On the way to the choir concert today, forgot where I was when I got off the bus and walked in the wrong direction to the venue.  Wandered, lost, for 45 minutes, at one point almost at the top of Queen Anne, which was when I realized I was going in the wrong direction.  It rained and I was wearing heels.  A couple miles later and I was at the venue, a few blocks from where I got off the bus originally, but in the opposite direction.  That's what not taking care of yourself will do to you.  Feel like I've lost my mind.  (I've lived here for 20+ years, how did I get lost?)  Thankfully, someone drove me home, also, it's pouring now.  Concert went well.  I think nine choirs performed. (Heritage Choir Concert.)  That choir is done until September, my Monday nights are free again.

Going to a show in a short while, hope I don't fall asleep.


Friday, May 2, 2014

Back to everyone else's reality

Feeling the grace of the people in my life wash over me, and I am humbled.  I get so scattered, trying to do too many things at once, accomplishing nothing in the process except letting the time pass and so increasing my sense of desperation, so, especially grateful to the people who redirected me to only do one thing and get it done.  (And especially to the one who stayed with me until midnight and told me to go to bed instead of trying to accomplish anything else - I was up half the night anyway, my mind racing, and then up again and out of the house by 6:30 am.  I worry too much, but I had a lot to do, and it did take all day.)  (And the people at work filling in for me, when I kept calling in every day to say I still needed time off.)  Finally slept for a solid five or so hours last night, been months where I couldn't.  If the window is open, there is a constant drone of traffic from the freeway that lulls me to sleep.  The first night in the new house, I saw a shooting star through the blinds. 
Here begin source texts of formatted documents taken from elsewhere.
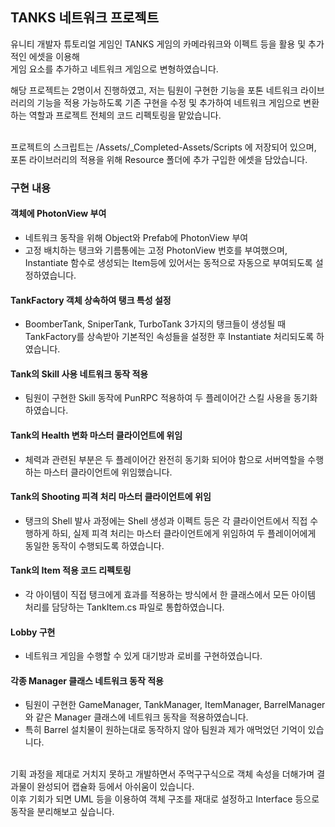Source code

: ## TANKS 네트워크 프로젝트
유니티 개발자 튜토리얼 게임인 TANKS 게임의 카메라워크와 이펙트 등을 활용 및 추가적인 에셋을 이용해 <br>게임 요소를 추가하고 네트워크 게임으로 변형하였습니다.

해당 프로젝트는 2명이서 진행하였고, 저는 팀원이 구현한 기능을 포톤 네트워크 라이브러리의 기능을 적용 가능하도록
기존 구현을 수정 및 추가하여 네트워크 게임으로 변환하는 역할과 프로젝트 전체의 코드 리펙토링을 맡았습니다.

<br>
프로젝트의 스크립트는 /Assets/_Completed-Assets/Scripts 에 저장되어 있으며, 포톤 라이브러리의 적용을 위해 Resource 폴더에 추가 구입한 에셋을 담았습니다.

### 구현 내용

#### 객체에 PhotonView 부여
- 네트워크 동작을 위해 Object와 Prefab에 PhotonView 부여
- 고정 배치하는 탱크와 기름통에는 고정 PhotonView 번호를 부여했으며, Instantiate 함수로 생성되는 Item등에 있어서는 동적으로 자동으로 부여되도록 설정하였습니다.
  
#### TankFactory 객체 상속하여 탱크 특성 설정
- BoomberTank, SniperTank, TurboTank 3가지의 탱크들이 생성될 때 TankFactory를 상속받아 기본적인 속성들을 설정한 후 Instantiate 처리되도록 하였습니다.

#### Tank의 Skill 사용 네트워크 동작 적용
- 팀원이 구현한 Skill 동작에 PunRPC 적용하여 두 플레이어간 스킬 사용을 동기화 하였습니다.

#### Tank의 Health 변화 마스터 클라이언트에 위임
- 체력과 관련된 부분은 두 플레이어간 완전히 동기화 되어야 함으로 서버역할을 수행하는 마스터 클라이언트에 위임했습니다.

#### Tank의 Shooting 피격 처리 마스터 클라이언트에 위임
- 탱크의 Shell 발사 과정에는 Shell 생성과 이펙트 등은 각 클라이언트에서 직접 수행하게 하되, 실제 피격 처리는 마스터 클라이언트에게 위임하여 두 플레이어에게 동일한 동작이 수행되도록 하였습니다.

#### Tank의 Item 적용 코드 리펙토링
- 각 아이템이 직접 탱크에게 효과를 적용하는 방식에서 한 클래스에서 모든 아이템 처리를 담당하는 TankItem.cs 파일로 통합하였습니다.

#### Lobby 구현
- 네트워크 게임을 수행할 수 있게 대기방과 로비를 구현하였습니다.

#### 각종 Manager 클래스 네트워크 동작 적용
- 팀원이 구현한 GameManager, TankManager, ItemManager, BarrelManager 와 같은 Manager 클래스에 네트워크 동작을 적용하였습니다.
- 특히 Barrel 설치물이 원하는대로 동작하지 않아 팀원과 제가 애먹었던 기억이 있습니다.

<br>
기획 과정을 제대로 거치지 못하고 개발하면서 주먹구구식으로 객체 속성을 더해가며 결과물이 완성되어 캡슐화 등에서 아쉬움이 있습니다.
<br>
이후 기회가 되면 UML 등을 이용하여 객체 구조를 재대로 설정하고 Interface 등으로 동작을 분리해보고 싶습니다.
I'm living in an attic again, instead of a basement.  The house feels different than where I was, though the set up is similar, more collegial, somehow.  (The woman that lives across from me carried up half my stuff up two flights of stairs, and I had never even met her before.)  I am lighter.  I feel released from things that were keeping me in my past.  I can't find anything, I can't even find the clothing I was wearing the night I moved in (no idea at all) and I feel like a giant bruise, physically, but I can finally eat and sleep again, so that's good.  (As I've mentioned before, for reasons I don't entirely understand, I find moving traumatic, more than just about everything else.  There are things that come close, but this one takes the cake as stress-inducing, for me.  Maybe it's partially that when you pack, you review your life and who you thought you'd be, who you really are, and what you're hanging onto and why...or maybe that's just me: moving as a spiritual exercise, a reexamination of my life.)  I'm busy for the next few days, but will keep chipping away at it until it's livable (the only free space in the room is my bed, every other area is covered.)